Et auprès de qui l’État a-t-il emprunté ? In fine, auprès du peuple, pardi, même si les banques et quelques autres ont servi d’intermédiaires.
Résumons : l’État a fourni des services au peuple, le peuple n’a pas tout payé, mais a prêté à l’État de quoi survivre. Je prends une baguette chez le boulanger, je ne la paye pas, mais j’ai la courtoisie de lui prêter (avec un intérêt modeste) un euro. Ça paraît à peu près clair.
Oui, mais il y a peuple et peuple ! Pour le dire comme ça, le « peuple des usagers » a bénéficié de prestations que le « peuple des contribuables » n’a pas payées et, alors, le « peuple des épargnants » a prêté beaucoup d’argent à l’État. Évidemment, l’usager, le contribuable et l’épargnant n’ont pas le même profil-type.
En gros, selon les bons principes républicains, l’État doit :
fournir selon les besoins,
collecter l’impôt selon les « capacités contributives » (selon Adam Smith, du moins),
emprunter selon les disponibilités.
Les trois n’ont pas la même géographie sociale. Les capacités contributives et les disponibilités sont logées à proximité les unes des autres dans la société, par construction.

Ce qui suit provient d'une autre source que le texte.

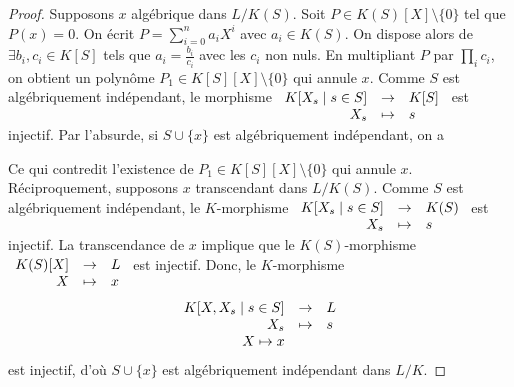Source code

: \documentclass{article}
\newcommand{\applic}[4]{\begin{array}[t]{rcl}
#1 & \to & #2 \\
#3 & \mapsto & #4
\end{array}}
\theoremstyle{plain}
\theoremstyle{definition}
\theoremstyle{remark}
\begin{document}
\begin{proof}
    Supposons $x$ algébrique dans $L/K(S)$. Soit $P \in K(S)[X] \setminus \{0\}$ tel que $P(x) = 0$. On écrit $P = \sum\limits_{i=0}^n a_i X^i$ avec $a_i \in K(S)$. On dispose alors de $\exists b_i, c_i \in K[S]$ tels que $a_i = \frac{b_i}{c_i}$ avec les $c_i$ non nuls. En multipliant $P$ par $\prod\limits_{i} c_i$, on obtient un polynôme $P_1 \in K[S][X] \setminus\{0\}$ qui annule $x$. Comme $S$ est algébriquement indépendant, le morphisme $\applic{K[X_s \mid s \in S]}{K[S]}{X_s}{s}$ est injectif. Par l'absurde, si $S \cup \{x\}$ est algébriquement indépendant, on a
    \begin{center}
    \end{center}
    Ce qui contredit l'existence de $P_1 \in K[S][X] \setminus\{0\}$ qui annule $x$. \\
    Réciproquement, supposons $x$ transcendant dans $L/K(S)$. Comme $S$ est algébriquement indépendant, le $K$-morphisme $\applic{K[X_s \mid s\in S]}{K(S)}{X_s}{s}$ est injectif. La transcendance de $x$ implique que le $K(S)$-morphisme $\applic{K(S)[X]}{L}{X}{x}$ est injectif. Donc, le $K$-morphisme
    \[
        \begin{array}[t]{rcl}
            K[X,X_s \mid s\in S] & \to & L \\
            X_s & \mapsto & s \\
            X \mapsto x
            \end{array}
    \]
    est injectif, d'où $S \cup \{x\}$ est algébriquement indépendant dans $L/K$.
\end{proof}
\end{document}
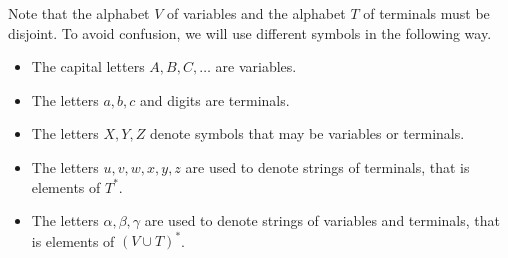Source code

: 

\setcounter{section}{5}
\setcounter{subsection}{1}
\setcounter{dfn}{2}


Note that the alphabet $V$ of variables and the alphabet $T$ of terminals must be disjoint.
To avoid confusion, we will use different symbols in the following way.
\begin{itemize}
\item
The capital letters $A, B, C, \ldots$ are variables.
\item
The letters $a, b, c$ and digits are terminals.
\item
The letters $X, Y, Z$ denote symbols that may be variables or terminals.
\item
The letters $u, v, w, x, y, z$ are used to denote strings of terminals, that is elements of $T^*$.
\item
The letters $\alpha, \beta, \gamma$ are used to denote strings of variables and terminals, that is elements of $(V \cup T)^*$.
\end{itemize}


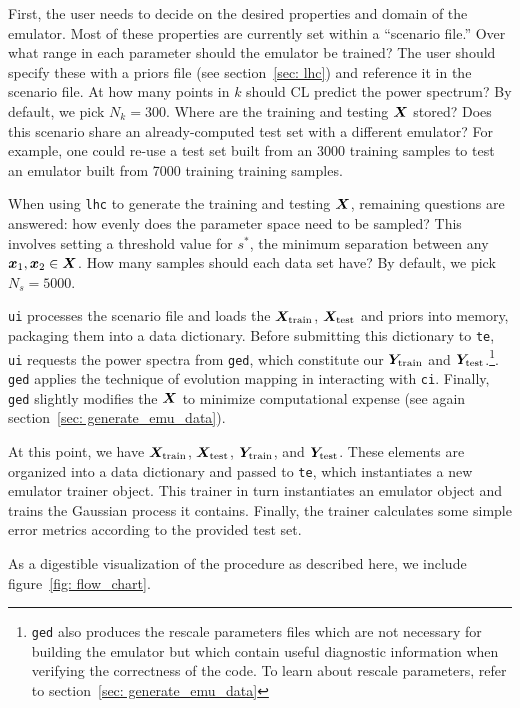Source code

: First, the user needs to decide on the desired properties and domain of the
emulator. Most of these properties are currently set within a ``scenario
file.'' Over what range in each parameter should the emulator be trained?
The user should specify these with a priors file (see section~\ref{sec: lhc}) 
and reference it in the scenario file. At how many points in
$k$ should CL predict the power spectrum? By default, we pick $N_k = 300$. 
Where are the training and testing $\bm{X}$ stored?
Does this scenario share an
already-computed test set with a different emulator? For example, one could
re-use a test set built from an 3000 training samples to test an emulator 
built from 7000 training training samples.

When using \texttt{lhc} to generate the training and testing
$\bm{X}$, remaining questions are answered: how evenly does the parameter
space need to be sampled? This involves setting a threshold value for $s^*$,
the minimum separation between any $\bm{x}_1, \bm{x}_2 \in \bm{X}$.
How many samples should each data set have? By default, we pick $N_s = 5000$.

\texttt{ui} processes the scenario file and loads the
$\bm{X}_\text{train}$, $\bm{X}_\text{test}$
and priors into
memory, packaging them into a data dictionary. Before submitting this
dictionary to \texttt{te}, \texttt{ui} requests the power spectra from
\texttt{ged}, which constitute our $\bm{Y}_\text{train}$ and
$\bm{Y}_\text{test}$.\footnote{\texttt{ged} also 
produces the rescale parameters files which are not
necessary for building the emulator but which contain useful diagnostic
information when verifying the correctness of the code. To learn about rescale
parameters, refer to section~\ref{sec: generate_emu_data}}. \texttt{ged}
applies the technique of evolution mapping in interacting with \texttt{ci}.
Finally, \texttt{ged} slightly modifies the $\bm{X}$ to minimize
computational expense (see again section~\ref{sec: generate_emu_data}). 

At this point, we have $\bm{X}_\text{train}$, $\bm{X}_\text{test}$, 
$\bm{Y}_\text{train}$, and $\bm{Y}_\text{test}$. These elements are
organized into a data dictionary and passed to \texttt{te}, which instantiates
a new emulator trainer object. This trainer in turn instantiates an emulator 
object and trains the Gaussian process it contains. Finally, the trainer 
calculates some simple error metrics according to the provided test set.

As a digestible visualization of the procedure as described here, we
include figure~\ref{fig: flow_chart}.

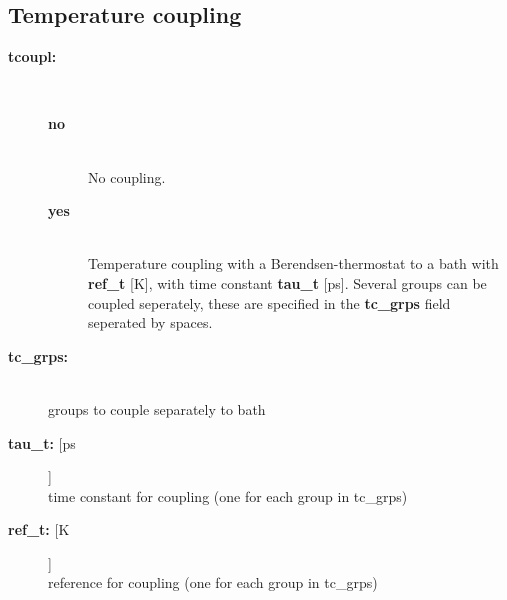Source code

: \subsection{Temperature coupling}
\begin{description}
\item[{\bf tcoupl:}]\mbox{}\\
\vspace{-2ex}\begin{description}
\item[{\bf no}]\mbox{}\\
No  coupling. 
\item[{\bf yes}]\mbox{}\\
Temperature coupling with a Berendsen-thermostat to a bath with
 {\bf ref\_t} [K], with time constant {\bf tau\_t} [ps].
Several groups can be coupled seperately, these are specified in the
{\bf tc\_grps} field seperated by spaces.
\end{description}
\item[{\bf tc\_grps:}]\mbox{}\\
groups to couple separately to  bath
\item[{\bf tau\_t: }[ps]]\mbox{}\\
time constant for coupling (one for each group in tc\_grps)
\item[{\bf ref\_t: }[K]]\mbox{}\\
reference  for coupling (one for each group in tc\_grps)
\end{description}

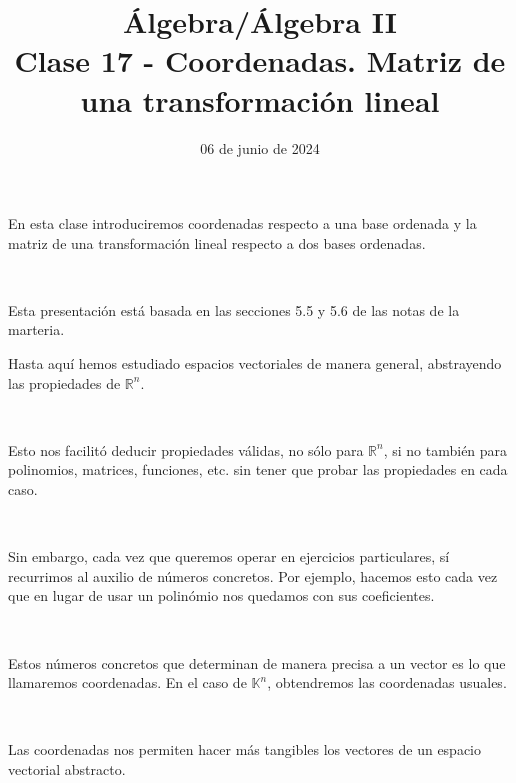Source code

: \documentclass[handout]{beamer} %
\title[Clase 17 - Coordenadas. Matriz de una transformación lineal]{Álgebra/Álgebra II \\ Clase 17 - Coordenadas. Matriz de una transformación lineal}
\author[]{}
\institute[]{\normalsize FAMAF / UNC
	\\[\baselineskip] ${}^{}$
	\\[\baselineskip]
}
\date[06/06/2024]{06 de junio de 2024}
\newcommand{\R}{\mathbb R}
\newcommand{\K}{\mathbb K}
\begin{document}
\begin{frame}
\maketitle
\end{frame}



\begin{frame}

    En esta clase introduciremos coordenadas respecto a una base ordenada y la matriz de una transformación lineal respecto a dos bases ordenadas.\pause
    
    \
    
    Esta presentación está basada  en las secciones 5.5 y 5.6 de las notas de la marteria.\pause
    \
    
    \end{frame}
    
    
        \begin{frame}
        
        Hasta aquí hemos estudiado espacios vectoriales de manera general, abstrayendo las propiedades de $\R^n$.\pause
        
        \
        
        Esto nos facilitó deducir propiedades válidas, no sólo para $\R^n$, si no también para polinomios, matrices, funciones, etc. sin tener que probar las propiedades en cada caso.\pause
        
        \
        
        Sin embargo, cada vez que queremos operar en ejercicios particulares, sí recurrimos al auxilio de números concretos. Por ejemplo, hacemos esto cada vez que en lugar de usar un polinómio nos quedamos con sus coeficientes.\pause
        
        \
        
        Estos números concretos que determinan de manera precisa a un vector es lo que llamaremos coordenadas. En el caso de $\K^n$, obtendremos las coordenadas usuales.\pause
        
        \
        
        Las coordenadas nos permiten hacer más tangibles los vectores de un espacio vectorial abstracto.
        \end{frame}
        
\end{document}
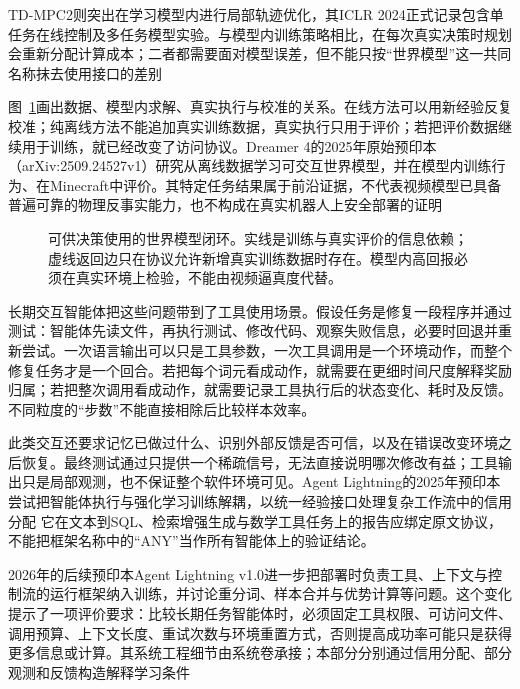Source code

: TD-MPC2则突出在学习模型内进行局部轨迹优化，其ICLR 2024正式记录包含单任务在线控制及多任务模型实验。与模型内训练策略相比，在每次真实决策时规划会重新分配计算成本；二者都需要面对模型误差，但不能只按“世界模型”这一共同名称抹去使用接口的差别

图~\ref{fig:rl-overview-world-loop}画出数据、模型内求解、真实执行与校准的关系。在线方法可以用新经验反复校准；纯离线方法不能追加真实训练数据，真实执行只用于评价；若把评价数据继续用于训练，就已经改变了访问协议。Dreamer 4的2025年原始预印本（arXiv:2509.24527v1）研究从离线数据学习可交互世界模型，并在模型内训练行为、在Minecraft中评价。其特定任务结果属于前沿证据，不代表视频模型已具备普遍可靠的物理反事实能力，也不构成在真实机器人上安全部署的证明

\begin{figure}[htbp]
  \centering
  
  \caption{可供决策使用的世界模型闭环。实线是训练与真实评价的信息依赖；虚线返回边只在协议允许新增真实训练数据时存在。模型内高回报必须在真实环境上检验，不能由视频逼真度代替。}
  \label{fig:rl-overview-world-loop}
\end{figure}

长期交互智能体把这些问题带到了工具使用场景。假设任务是修复一段程序并通过测试：智能体先读文件，再执行测试、修改代码、观察失败信息，必要时回退并重新尝试。一次语言输出可以只是工具参数，一次工具调用是一个环境动作，而整个修复任务才是一个回合。若把每个词元看成动作，就需要在更细时间尺度解释奖励归属；若把整次调用看成动作，就需要记录工具执行后的状态变化、耗时及反馈。不同粒度的“步数”不能直接相除后比较样本效率。

此类交互还要求记忆已做过什么、识别外部反馈是否可信，以及在错误改变环境之后恢复。最终测试通过只提供一个稀疏信号，无法直接说明哪次修改有益；工具输出只是局部观测，也不保证整个软件环境可见。Agent Lightning的2025年预印本尝试把智能体执行与强化学习训练解耦，以统一经验接口处理复杂工作流中的信用分配
它在文本到SQL、检索增强生成与数学工具任务上的报告应绑定原文协议，不能把框架名称中的“ANY”当作所有智能体上的验证结论。

2026年的后续预印本Agent Lightning v1.0进一步把部署时负责工具、上下文与控制流的运行框架纳入训练，并讨论重分词、样本合并与优势计算等问题。这个变化提示了一项评价要求：比较长期任务智能体时，必须固定工具权限、可访问文件、调用预算、上下文长度、重试次数与环境重置方式，否则提高成功率可能只是获得更多信息或计算。其系统工程细节由系统卷承接；本部分分别通过信用分配、部分观测和反馈构造解释学习条件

Voyez-vous où je veux en venir ?
Jean-René Brunetière
*N.d.l.r. : une première version de ce texte citant la « dernière publication de l’Insee », donnait 1 471 Md €. Mais la dernière publication de l’Insee se périme assez vite (surtout depuis décembre 2007 !) comme l’indique l’illustration qui l’accompagne : Dette au sens de Maastricht des administrations publiques en point de PIB. Insee, Informations rapides, n°83, Mars 2012.